A non-segwit node cannot process complete segwit transactions. The segwit transaction serialization format puts two new fields in the transaction header, the marker
and the flag
. The marker
indicates that the transaction uses the extended serialization format. The marker is a 0x00
and appears after the version
field in the serialization. A non-segwit node would expect the input count in that position of the serialization. Since a transaction is invalid if it has zero inputs, a non-segwit node would discard a segwit transaction due to interpreting the marker as the input count and therefore considering the transaction invalid.

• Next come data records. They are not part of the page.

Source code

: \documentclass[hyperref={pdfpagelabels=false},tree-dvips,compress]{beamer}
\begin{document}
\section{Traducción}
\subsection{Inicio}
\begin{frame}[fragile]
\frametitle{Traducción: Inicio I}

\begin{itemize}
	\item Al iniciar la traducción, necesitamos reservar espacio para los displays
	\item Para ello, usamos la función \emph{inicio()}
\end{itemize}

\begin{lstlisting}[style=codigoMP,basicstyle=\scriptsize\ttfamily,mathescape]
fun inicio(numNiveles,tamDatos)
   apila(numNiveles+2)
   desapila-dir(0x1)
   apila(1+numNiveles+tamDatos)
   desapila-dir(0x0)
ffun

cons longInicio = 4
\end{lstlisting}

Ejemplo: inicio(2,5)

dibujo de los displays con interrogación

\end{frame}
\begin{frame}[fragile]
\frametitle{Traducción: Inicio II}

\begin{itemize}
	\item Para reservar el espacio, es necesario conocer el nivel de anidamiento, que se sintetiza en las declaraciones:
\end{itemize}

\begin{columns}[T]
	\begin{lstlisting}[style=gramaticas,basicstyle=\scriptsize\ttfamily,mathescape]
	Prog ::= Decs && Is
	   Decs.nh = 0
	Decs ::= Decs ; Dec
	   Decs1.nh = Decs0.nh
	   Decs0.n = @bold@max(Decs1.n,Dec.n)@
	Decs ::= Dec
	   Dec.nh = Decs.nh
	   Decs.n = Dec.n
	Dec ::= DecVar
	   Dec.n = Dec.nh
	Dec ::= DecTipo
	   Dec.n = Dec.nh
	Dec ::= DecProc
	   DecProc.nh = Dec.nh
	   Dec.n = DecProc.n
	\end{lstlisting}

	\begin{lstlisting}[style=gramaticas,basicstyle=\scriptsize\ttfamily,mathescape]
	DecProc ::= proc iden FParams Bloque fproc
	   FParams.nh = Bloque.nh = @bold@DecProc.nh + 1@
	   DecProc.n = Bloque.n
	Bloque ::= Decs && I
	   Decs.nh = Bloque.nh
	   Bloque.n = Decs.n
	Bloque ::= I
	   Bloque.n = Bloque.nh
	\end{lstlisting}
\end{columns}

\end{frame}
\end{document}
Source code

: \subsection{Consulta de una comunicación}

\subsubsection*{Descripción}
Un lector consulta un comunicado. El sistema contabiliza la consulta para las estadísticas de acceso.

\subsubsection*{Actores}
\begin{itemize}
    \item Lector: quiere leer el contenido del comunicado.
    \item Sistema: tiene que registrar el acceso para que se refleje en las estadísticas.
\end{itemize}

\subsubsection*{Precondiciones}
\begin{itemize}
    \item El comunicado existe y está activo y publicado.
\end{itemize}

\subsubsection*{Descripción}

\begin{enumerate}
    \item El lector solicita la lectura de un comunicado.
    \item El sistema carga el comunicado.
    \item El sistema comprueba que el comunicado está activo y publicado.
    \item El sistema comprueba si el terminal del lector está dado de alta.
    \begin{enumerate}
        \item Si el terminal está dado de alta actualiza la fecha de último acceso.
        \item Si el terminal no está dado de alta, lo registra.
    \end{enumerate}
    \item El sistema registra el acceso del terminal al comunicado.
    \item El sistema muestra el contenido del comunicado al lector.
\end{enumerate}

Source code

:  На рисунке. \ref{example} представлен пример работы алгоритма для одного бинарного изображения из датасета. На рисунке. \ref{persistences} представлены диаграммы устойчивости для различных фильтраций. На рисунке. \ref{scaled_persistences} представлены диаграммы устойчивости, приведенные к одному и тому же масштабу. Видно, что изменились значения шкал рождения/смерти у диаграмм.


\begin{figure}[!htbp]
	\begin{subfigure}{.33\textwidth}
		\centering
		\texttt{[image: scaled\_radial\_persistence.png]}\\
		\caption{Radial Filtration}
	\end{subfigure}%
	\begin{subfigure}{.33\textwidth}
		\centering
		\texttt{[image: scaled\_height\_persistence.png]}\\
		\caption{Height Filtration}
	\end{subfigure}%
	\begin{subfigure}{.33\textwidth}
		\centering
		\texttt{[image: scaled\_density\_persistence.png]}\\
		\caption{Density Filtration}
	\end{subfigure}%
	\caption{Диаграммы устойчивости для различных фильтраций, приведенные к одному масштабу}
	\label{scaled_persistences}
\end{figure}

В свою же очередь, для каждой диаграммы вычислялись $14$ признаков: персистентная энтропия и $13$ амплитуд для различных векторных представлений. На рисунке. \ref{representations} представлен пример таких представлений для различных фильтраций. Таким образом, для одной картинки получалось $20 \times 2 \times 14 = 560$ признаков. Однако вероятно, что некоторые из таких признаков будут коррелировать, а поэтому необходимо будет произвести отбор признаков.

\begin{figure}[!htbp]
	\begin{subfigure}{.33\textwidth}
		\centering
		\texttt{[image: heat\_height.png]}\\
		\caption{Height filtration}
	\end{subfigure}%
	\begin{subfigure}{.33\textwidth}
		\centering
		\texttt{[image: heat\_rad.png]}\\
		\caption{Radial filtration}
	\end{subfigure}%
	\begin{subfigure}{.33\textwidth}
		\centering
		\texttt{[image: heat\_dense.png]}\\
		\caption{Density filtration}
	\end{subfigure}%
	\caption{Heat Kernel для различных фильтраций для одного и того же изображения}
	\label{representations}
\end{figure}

However, a non-segwit node will never see a complete segwit transaction. Segwit nodes use a new peer-to-peer message to request transactions with witness data. When a non-segwit node requests a transaction, they use the original message. This tells their peer that they are asking for the original serialization format. Their peer will then strip the witness data from the transaction and give them only a stripped transaction, i.e. a transaction from which all witness data has been removed. This stripped transaction is valid, but non-standard to the non-segwit node, because one element remains on the stack after resolving the input script.
By default, nodes will not accept non-standard transactions into their mempool. Nodes only relay what they accept into their mempool, and miners build blocks from the content of their mempool. This means that an unconfirmed stripped transaction would neither relay among non-segwit nodes, nor would a non-segwit miner attempt to include a stripped transaction into their block. Further, segwit nodes will not announce segwit transactions to non-segwit nodes. However, non-segwit nodes will accept a stripped transaction in a block because it is valid. Since stripped transactions identify which UTXOs are spent and include all new outputs completely, non-segwit nodes arrive at the same UTXO set by processing the (stripped) blocks. As part of the (stripped) block, the stripped transaction will be relayed even among non-segwit nodes.
When a block includes segwit transactions, the coinbase transaction is required to have an OP_RETURN
output that contains the witness commitment. This witness commitment is the Merkle root of the witness transaction ids (WTXIDs) of all transactions in the block. If a non-segwit miner were to modify their node to accept stripped transactions into their mempool and mine blocks including them, they would trip themselves up: they cannot actually validate a segwit transaction completely, because they don’t have the witness data. This would enable another network participant to give them a stripped transaction for which no witness data exists and they’d take it. Further, even if the transaction was valid and a complete version exists, without the witness data they cannot construct the witness commitment and any segwit nodes (98%+ of the nodes on the network) would reject a block without the witness commitment when it contains segwit transactions. Non-segwit miners can continue to mine blocks that only include non-segwit transactions. Between the choice of a rejected block, or a block subsidy and the fees for non-segwit transactions, a non-segwit miner would be better off to mine only non-segwit transactions.
In conclusion, only a segwit-enabled node can create a valid block that includes segwit transactions, but a non-upgraded miner would continue to mine non-segwit nodes without ever seeing unconfirmed segwit transactions.